Appeal from the United States District Court for the Northern District of Illinois, Eastern Division. No. 18-cr-00388 — Andrea R. Wood, Judge. Georgia Alexakis, Alexandra N. Morgan, Attorneys, Office of the United States Attorney, Chicago, IL, for Plaintiff-Appellee. Beau B. Brindley, Attorney, Law Offices of Beau B. Brindley, Chicago, IL, for Defendant-Appellant. Before Flaum, Brennan, and Kolar, Circuit Judges. Flaum, Circuit Judge.
A jury convicted Huazhi Han on money laundering and related charges after he used his electronic goods business to launder drug proceeds for Mexican drug traffickers. Han now argues that he is entitled to a new trial, challenging the district court's denial of his motion to suppress, admission of threat evidence, and denial of his motion for a mistrial based on the government's closing argument. Finding no error, we affirm.
I. Background
A. Factual Background
In 2017, the Drug Enforcement Administration (DEA) and Chicago Police Department (CPD) began investigating a money laundering organization in Chicago. Han played a key role in that organization.
On at least eight occasions in the summer and fall of 2017, Rafiq Roman, a drug trafficker, delivered cash proceeds from his kilogram-quantity cocaine dealing to Han. Each delivery followed the same script. Once Roman collected over $100,000, he contacted "Tio"—his Mexico-based drug source—who provided the phone number for an individual identified as "Sam"—actually Han—and a dollar bill serial number.
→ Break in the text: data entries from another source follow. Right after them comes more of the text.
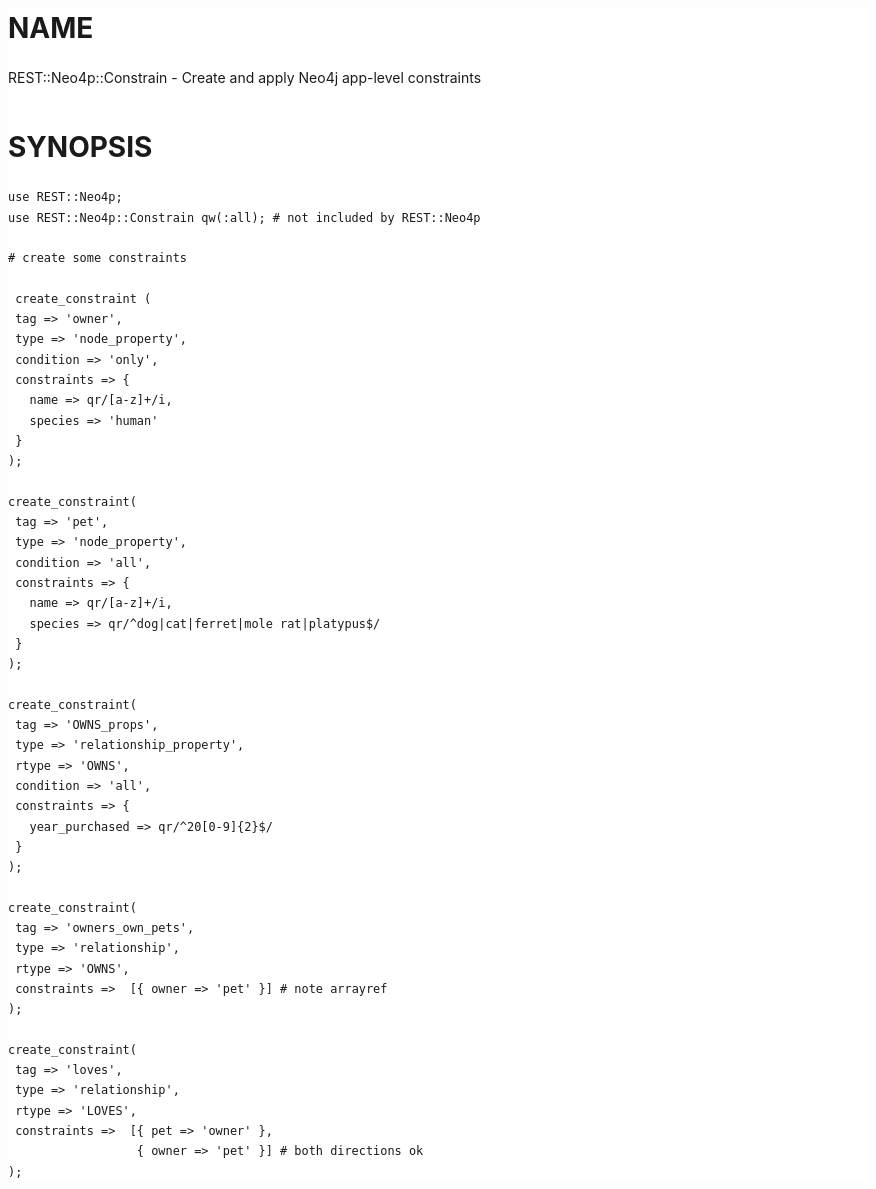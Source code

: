 # NAME

REST::Neo4p::Constrain - Create and apply Neo4j app-level constraints

# SYNOPSIS

    use REST::Neo4p;
    use REST::Neo4p::Constrain qw(:all); # not included by REST::Neo4p
    
    # create some constraints
    
     create_constraint (
     tag => 'owner',
     type => 'node_property',
     condition => 'only',
     constraints => {
       name => qr/[a-z]+/i,
       species => 'human'
     }
    );
    
    create_constraint(
     tag => 'pet',
     type => 'node_property',
     condition => 'all',
     constraints => {
       name => qr/[a-z]+/i,
       species => qr/^dog|cat|ferret|mole rat|platypus$/
     }
    );
    
    create_constraint(
     tag => 'OWNS_props',
     type => 'relationship_property',
     rtype => 'OWNS',
     condition => 'all',
     constraints => {
       year_purchased => qr/^20[0-9]{2}$/
     }
    );

    create_constraint(
     tag => 'owners_own_pets',
     type => 'relationship',
     rtype => 'OWNS',
     constraints =>  [{ owner => 'pet' }] # note arrayref
    );

    create_constraint(
     tag => 'loves',
     type => 'relationship',
     rtype => 'LOVES',
     constraints =>  [{ pet => 'owner' },
                      { owner => 'pet' }] # both directions ok
    );
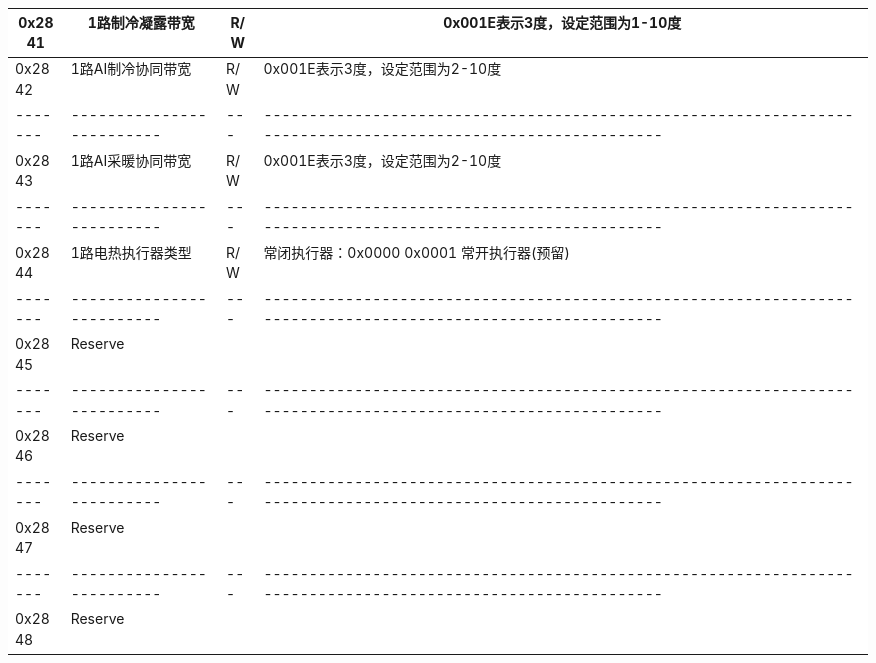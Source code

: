 |0x2841 |1路制冷凝露带宽          |R/W| 0x001E表示3度，设定范围为1-10度                                                                             |
|-------|-------------------------|---|-------------------------------------------------------------------------------------------------------------|
|0x2842 |1路AI制冷协同带宽        |R/W| 0x001E表示3度，设定范围为2-10度                                                                             |
|-------|-------------------------|---|-------------------------------------------------------------------------------------------------------------|
|0x2843 |1路AI采暖协同带宽        |R/W| 0x001E表示3度，设定范围为2-10度                                                                             |
|-------|-------------------------|---|-------------------------------------------------------------------------------------------------------------|
|0x2844 |1路电热执行器类型        |R/W| 常闭执行器：0x0000   0x0001  常开执行器(预留)                                                               |
|-------|-------------------------|---|-------------------------------------------------------------------------------------------------------------|
|0x2845 |Reserve                  |   |                                                                                                             |
|-------|-------------------------|---|-------------------------------------------------------------------------------------------------------------|
|0x2846 |Reserve                  |   |                                                                                                             |
|-------|-------------------------|---|-------------------------------------------------------------------------------------------------------------|
|0x2847 |Reserve                  |   |                                                                                                             |
|-------|-------------------------|---|-------------------------------------------------------------------------------------------------------------|
|0x2848 |Reserve                  |   |                                                                                                             |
Roman would then call Sam, verifying his identity using the serial number, to arrange a cash transfer.
In November 2017, officers arrested Roman, and he agreed to cooperate. He contacted Tio and, as before, Tio gave Roman a serial number and Sam's phone number. Roman, in turn, called the number and arranged for a meeting the next day. With DEA agents and CPD officers surveilling, Roman delivered $100,000 in lookalike currency to Han. Soon after, the officers stopped and arrested Han, finding a loaded firearm, approximately $200,000 in cash, and the lookalike currency in his car.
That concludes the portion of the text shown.